The Story So Far chronology
| The Story So Far / Morgan Foster Split (2011) | Under Soil and Dirt (2011) | What You Don't See (2013) |

= Under Soil and Dirt =

Under Soil and Dirt is the debut studio album by American pop punk band the Story So Far.

==Background==
The Story So Far formed in Walnut Creek, California in 2007. The band consisted of Parker Cannon on vocals, Kevin Geyer and Kevin Ambrose on guitar, Ryan Torf on drums, and Kelen Capener on bass. Ambrose parted ways with the band when he went to college and was replaced by William Levy. On April 1, 2010, it was announced that the band had signed to Pure Noise Records. The band supported This Time Next Year in November. The band went on tour with The American Scene in January 2011.
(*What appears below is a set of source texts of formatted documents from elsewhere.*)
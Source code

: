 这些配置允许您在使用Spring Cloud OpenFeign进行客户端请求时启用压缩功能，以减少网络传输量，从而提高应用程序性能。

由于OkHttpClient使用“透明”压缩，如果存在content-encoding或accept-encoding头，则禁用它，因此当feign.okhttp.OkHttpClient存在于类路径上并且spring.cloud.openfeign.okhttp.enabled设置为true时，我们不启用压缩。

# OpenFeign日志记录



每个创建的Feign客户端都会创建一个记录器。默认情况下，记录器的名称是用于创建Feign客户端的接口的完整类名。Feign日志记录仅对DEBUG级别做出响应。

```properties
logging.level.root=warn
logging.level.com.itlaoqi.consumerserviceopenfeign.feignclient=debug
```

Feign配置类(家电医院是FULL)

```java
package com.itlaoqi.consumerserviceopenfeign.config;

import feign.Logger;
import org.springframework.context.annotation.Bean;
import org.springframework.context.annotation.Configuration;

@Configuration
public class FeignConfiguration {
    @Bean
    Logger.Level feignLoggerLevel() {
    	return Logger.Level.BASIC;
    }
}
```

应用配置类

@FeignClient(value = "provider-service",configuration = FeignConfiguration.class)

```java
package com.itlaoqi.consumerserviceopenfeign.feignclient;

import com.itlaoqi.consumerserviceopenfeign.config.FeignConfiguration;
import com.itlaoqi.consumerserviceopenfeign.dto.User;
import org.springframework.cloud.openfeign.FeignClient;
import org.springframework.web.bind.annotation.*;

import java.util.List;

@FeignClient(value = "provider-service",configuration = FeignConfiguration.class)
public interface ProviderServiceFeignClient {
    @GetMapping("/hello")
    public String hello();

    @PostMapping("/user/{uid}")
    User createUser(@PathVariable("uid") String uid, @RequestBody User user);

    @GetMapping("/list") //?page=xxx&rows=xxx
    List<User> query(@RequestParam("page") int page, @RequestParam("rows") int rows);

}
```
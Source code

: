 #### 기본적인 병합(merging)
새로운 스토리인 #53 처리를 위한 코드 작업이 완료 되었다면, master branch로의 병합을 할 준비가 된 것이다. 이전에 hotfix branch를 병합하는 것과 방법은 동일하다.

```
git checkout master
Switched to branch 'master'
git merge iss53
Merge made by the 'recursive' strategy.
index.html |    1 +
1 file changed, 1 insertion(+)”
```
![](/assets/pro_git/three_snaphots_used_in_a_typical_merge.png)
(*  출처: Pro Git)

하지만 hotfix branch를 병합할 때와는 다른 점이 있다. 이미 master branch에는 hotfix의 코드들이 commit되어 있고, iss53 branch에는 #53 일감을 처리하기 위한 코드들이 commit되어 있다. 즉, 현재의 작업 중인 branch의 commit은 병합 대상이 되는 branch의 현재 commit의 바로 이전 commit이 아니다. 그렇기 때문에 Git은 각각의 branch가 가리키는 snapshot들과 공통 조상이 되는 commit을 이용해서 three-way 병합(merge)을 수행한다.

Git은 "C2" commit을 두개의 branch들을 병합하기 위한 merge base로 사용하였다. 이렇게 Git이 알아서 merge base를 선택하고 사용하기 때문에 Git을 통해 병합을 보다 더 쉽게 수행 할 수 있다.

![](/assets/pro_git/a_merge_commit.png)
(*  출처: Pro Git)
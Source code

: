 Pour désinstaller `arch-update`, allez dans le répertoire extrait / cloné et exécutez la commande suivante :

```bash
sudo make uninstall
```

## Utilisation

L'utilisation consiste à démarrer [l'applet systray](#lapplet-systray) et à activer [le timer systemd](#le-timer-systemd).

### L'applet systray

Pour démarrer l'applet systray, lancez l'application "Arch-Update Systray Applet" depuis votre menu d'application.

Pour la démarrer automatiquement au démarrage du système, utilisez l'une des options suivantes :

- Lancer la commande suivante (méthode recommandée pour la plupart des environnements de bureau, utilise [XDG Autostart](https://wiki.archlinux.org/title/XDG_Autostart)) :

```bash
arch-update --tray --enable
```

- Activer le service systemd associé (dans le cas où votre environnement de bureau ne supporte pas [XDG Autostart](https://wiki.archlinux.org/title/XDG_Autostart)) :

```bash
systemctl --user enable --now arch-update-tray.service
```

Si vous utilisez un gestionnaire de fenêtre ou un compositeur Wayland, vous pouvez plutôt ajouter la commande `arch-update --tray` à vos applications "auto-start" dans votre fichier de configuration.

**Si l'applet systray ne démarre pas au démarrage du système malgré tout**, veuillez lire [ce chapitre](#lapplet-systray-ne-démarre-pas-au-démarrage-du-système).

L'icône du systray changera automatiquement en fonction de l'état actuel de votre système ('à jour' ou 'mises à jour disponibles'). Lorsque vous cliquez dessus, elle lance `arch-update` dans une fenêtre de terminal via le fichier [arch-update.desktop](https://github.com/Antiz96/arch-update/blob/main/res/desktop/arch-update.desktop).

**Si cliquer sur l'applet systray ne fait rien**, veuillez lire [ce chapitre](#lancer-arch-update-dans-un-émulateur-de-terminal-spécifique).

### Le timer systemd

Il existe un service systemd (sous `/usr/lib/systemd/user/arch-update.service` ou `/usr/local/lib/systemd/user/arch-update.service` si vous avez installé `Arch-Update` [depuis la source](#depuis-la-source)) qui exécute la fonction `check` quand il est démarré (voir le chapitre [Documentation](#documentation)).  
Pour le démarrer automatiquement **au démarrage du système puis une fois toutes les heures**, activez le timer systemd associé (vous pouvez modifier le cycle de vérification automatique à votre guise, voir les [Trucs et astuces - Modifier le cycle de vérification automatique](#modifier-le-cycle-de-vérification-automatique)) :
==Composition and recording==
Throughout the writing and recording process, the band listened to Transit's Keep This to Yourself (2010). All of the band members "loved [Keep This to Yourself] and thought it was next level", according to Capener. The band thought that the "14 awesome, solid" songs were "fucking badass" that they "want[ed] to do", according to Levy. Levy and Geyer would listen to Elliott Smith, The Weakerthans, Wilco, Mother of Mercy, and Black Breath while driving. Levy described Under Soil and Dirt as "Pop-Punk, with lyrics about Girls and growing up; grooviness, lot of energy." Capener said the album isn't "really in your face, but at the same time, it is. It's an honest record, it packs a punch". Levy found it difficult to write material since Capener lived an hour away and Cannon living six hours away. At the time, Capener had a job and was in college.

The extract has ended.